What did you get Her Royal Highness this year for her day?


----------



## horge (Sep 24, 2010)

Thanks for the thoughts, folks!
Poor howie, hehe. We don't get "the Jeffersons" over on this side of the Pacific 
We gave Ouchie a special snack of TetraBits granular fish food, and upgraded the 
extraction fan serving her bin.


----------



## CoffeeKat (Jan 15, 2014)

Happy Birthday, Ouchie! Love the name.

Just curious...what have you been feeding her? I think there are things we can learn from elderly hedgehogs  Not sure what, exactly, but....things. 

Do you know anything about her parents, how long they lived? Is she a cuddler or an explorer? Has she had any health problems?
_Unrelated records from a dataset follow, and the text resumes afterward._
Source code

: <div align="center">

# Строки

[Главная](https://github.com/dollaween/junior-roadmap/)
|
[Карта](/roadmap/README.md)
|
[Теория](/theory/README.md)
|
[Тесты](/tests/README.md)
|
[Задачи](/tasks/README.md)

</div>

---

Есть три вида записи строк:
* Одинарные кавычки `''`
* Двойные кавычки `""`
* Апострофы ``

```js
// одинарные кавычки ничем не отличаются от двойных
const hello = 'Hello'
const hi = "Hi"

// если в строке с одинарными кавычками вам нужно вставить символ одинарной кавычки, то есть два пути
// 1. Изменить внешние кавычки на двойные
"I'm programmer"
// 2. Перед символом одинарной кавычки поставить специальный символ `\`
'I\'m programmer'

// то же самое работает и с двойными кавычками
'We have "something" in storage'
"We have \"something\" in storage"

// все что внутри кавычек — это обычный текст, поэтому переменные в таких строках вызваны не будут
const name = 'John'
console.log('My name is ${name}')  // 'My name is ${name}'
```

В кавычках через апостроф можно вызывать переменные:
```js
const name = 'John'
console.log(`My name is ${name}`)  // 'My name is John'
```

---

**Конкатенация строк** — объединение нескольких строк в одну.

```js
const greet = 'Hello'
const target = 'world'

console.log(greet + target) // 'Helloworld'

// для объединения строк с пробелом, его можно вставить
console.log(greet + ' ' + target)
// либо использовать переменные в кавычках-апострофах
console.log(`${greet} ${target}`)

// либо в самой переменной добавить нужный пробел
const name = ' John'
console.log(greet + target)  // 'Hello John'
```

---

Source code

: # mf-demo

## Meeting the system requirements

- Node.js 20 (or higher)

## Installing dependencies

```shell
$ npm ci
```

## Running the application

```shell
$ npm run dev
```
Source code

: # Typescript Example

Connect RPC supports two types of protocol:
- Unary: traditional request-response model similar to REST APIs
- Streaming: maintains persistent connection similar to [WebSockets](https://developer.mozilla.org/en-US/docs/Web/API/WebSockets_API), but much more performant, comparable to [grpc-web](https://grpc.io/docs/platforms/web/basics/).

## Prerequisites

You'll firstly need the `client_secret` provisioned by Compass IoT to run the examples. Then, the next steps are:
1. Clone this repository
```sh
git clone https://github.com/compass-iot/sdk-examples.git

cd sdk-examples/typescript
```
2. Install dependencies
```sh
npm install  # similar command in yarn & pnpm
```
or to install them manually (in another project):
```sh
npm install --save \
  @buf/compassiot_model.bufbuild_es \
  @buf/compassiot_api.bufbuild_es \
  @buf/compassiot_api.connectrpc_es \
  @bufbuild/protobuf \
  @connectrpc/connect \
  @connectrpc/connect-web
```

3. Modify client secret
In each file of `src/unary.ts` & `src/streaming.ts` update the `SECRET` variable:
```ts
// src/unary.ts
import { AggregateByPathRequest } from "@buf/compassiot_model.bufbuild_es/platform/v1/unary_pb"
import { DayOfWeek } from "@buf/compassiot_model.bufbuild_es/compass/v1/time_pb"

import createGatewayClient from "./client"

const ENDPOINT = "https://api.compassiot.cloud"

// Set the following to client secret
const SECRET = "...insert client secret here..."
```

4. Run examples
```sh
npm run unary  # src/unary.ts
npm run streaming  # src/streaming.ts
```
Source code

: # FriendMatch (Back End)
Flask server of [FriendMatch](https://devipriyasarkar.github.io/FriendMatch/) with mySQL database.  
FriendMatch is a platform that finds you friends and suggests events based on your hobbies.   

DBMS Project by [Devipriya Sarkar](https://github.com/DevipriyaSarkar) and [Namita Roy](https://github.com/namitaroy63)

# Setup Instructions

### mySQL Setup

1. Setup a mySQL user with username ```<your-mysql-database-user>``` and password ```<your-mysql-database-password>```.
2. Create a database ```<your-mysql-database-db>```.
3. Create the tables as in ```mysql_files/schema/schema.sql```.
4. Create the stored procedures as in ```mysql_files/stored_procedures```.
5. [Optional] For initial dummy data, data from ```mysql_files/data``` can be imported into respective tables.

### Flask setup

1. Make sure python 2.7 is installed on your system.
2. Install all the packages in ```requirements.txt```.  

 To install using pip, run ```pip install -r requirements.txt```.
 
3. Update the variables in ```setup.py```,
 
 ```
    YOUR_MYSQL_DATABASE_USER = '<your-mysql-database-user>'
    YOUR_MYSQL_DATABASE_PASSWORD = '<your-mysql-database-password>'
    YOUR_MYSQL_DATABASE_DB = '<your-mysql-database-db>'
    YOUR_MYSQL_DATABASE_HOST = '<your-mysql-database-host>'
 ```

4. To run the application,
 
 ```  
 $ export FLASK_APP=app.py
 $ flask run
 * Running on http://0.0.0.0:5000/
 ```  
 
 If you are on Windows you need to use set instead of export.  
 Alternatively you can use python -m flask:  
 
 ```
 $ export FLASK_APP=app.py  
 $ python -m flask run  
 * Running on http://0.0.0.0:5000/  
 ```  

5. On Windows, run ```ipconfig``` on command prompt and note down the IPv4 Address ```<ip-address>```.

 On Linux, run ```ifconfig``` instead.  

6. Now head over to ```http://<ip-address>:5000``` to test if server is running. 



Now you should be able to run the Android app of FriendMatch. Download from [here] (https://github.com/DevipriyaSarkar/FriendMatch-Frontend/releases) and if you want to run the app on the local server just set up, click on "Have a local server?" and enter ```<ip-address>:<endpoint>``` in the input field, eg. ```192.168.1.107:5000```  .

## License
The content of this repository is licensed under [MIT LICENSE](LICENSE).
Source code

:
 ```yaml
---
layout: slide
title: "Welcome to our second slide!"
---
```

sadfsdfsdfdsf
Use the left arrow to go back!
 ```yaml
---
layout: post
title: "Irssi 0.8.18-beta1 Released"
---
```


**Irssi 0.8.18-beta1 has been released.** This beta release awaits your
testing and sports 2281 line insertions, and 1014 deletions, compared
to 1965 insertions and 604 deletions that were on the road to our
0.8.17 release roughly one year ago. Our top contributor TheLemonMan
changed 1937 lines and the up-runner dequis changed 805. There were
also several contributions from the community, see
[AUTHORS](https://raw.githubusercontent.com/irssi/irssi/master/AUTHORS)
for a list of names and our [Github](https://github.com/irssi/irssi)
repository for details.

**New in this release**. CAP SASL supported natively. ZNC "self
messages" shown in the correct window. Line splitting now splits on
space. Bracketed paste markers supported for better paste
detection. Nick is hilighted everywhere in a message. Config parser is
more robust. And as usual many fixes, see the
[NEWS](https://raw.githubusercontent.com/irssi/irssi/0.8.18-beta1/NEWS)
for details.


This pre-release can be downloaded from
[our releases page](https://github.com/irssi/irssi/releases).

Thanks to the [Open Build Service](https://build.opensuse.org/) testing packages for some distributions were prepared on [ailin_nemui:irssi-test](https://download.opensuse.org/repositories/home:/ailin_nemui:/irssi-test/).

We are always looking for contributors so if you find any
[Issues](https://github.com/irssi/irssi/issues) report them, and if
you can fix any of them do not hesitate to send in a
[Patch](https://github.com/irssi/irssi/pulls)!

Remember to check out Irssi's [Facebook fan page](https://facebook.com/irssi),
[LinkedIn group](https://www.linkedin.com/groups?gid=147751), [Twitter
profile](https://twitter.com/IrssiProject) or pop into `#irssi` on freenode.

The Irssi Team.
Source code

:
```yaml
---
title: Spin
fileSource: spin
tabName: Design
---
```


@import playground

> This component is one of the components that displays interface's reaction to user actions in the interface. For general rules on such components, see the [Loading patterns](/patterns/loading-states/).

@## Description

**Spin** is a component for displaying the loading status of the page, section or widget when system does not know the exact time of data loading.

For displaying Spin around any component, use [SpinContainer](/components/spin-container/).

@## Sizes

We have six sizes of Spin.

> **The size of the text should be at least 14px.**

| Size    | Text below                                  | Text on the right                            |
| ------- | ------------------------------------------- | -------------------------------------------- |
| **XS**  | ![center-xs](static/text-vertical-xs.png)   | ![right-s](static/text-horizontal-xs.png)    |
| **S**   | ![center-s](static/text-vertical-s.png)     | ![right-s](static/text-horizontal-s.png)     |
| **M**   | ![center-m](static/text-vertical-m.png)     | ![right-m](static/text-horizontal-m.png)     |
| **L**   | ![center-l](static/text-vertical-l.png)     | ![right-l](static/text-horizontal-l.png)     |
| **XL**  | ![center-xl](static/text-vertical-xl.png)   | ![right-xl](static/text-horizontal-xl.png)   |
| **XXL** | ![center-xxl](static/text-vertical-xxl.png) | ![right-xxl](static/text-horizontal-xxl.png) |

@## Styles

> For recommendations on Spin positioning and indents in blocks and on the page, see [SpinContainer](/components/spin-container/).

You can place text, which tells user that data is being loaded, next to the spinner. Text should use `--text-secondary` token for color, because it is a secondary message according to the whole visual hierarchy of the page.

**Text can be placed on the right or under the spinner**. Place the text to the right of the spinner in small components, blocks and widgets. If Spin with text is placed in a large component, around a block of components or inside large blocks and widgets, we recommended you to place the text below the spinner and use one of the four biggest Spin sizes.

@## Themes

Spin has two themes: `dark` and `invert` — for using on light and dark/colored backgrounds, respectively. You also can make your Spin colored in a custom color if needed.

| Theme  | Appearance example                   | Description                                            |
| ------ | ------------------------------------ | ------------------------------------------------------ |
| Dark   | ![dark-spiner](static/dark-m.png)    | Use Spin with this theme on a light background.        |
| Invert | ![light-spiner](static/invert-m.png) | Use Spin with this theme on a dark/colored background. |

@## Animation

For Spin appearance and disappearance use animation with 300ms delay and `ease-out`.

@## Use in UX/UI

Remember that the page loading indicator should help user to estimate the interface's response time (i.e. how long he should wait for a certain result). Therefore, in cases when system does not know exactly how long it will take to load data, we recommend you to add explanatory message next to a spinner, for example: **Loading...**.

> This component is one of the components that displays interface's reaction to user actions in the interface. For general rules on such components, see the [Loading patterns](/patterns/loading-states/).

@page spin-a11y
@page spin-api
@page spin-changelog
Does she like treats?

Sorry for all the questions, but obviously you are doing things right and enquiring minds want to know.


----------



## gracefulchaos01 (Mar 19, 2014)

Happy 4th birthday Ouchie! 
For note, you share a birthday with my sister. 
4 years is an awesome age and I hope all my babes live at least that long


----------



## horge (Sep 24, 2010)

CoffeeKat said:


> Happy Birthday, Ouchie! Love the name.
> 
> Just curious...what have you been feeding her? I think there are things we can learn from elderly hedgehogs  Not sure what, exactly, but....things.


The things I do/have differently from what I've seen here on HHC are:

- I use Chipsi bedding, spot clean daily and overhaul twice weekly.
The whole plastic bin gets washed thoroughly and sun-dried weekly.
The bin has an active vent, pulling air to the outdoors. This is only
easy here because I live in the tropics --it would be tough in locales 
where winter cold is an issue), but the turnover of air keeps the 
environment in her bin and in our house smelling fresh.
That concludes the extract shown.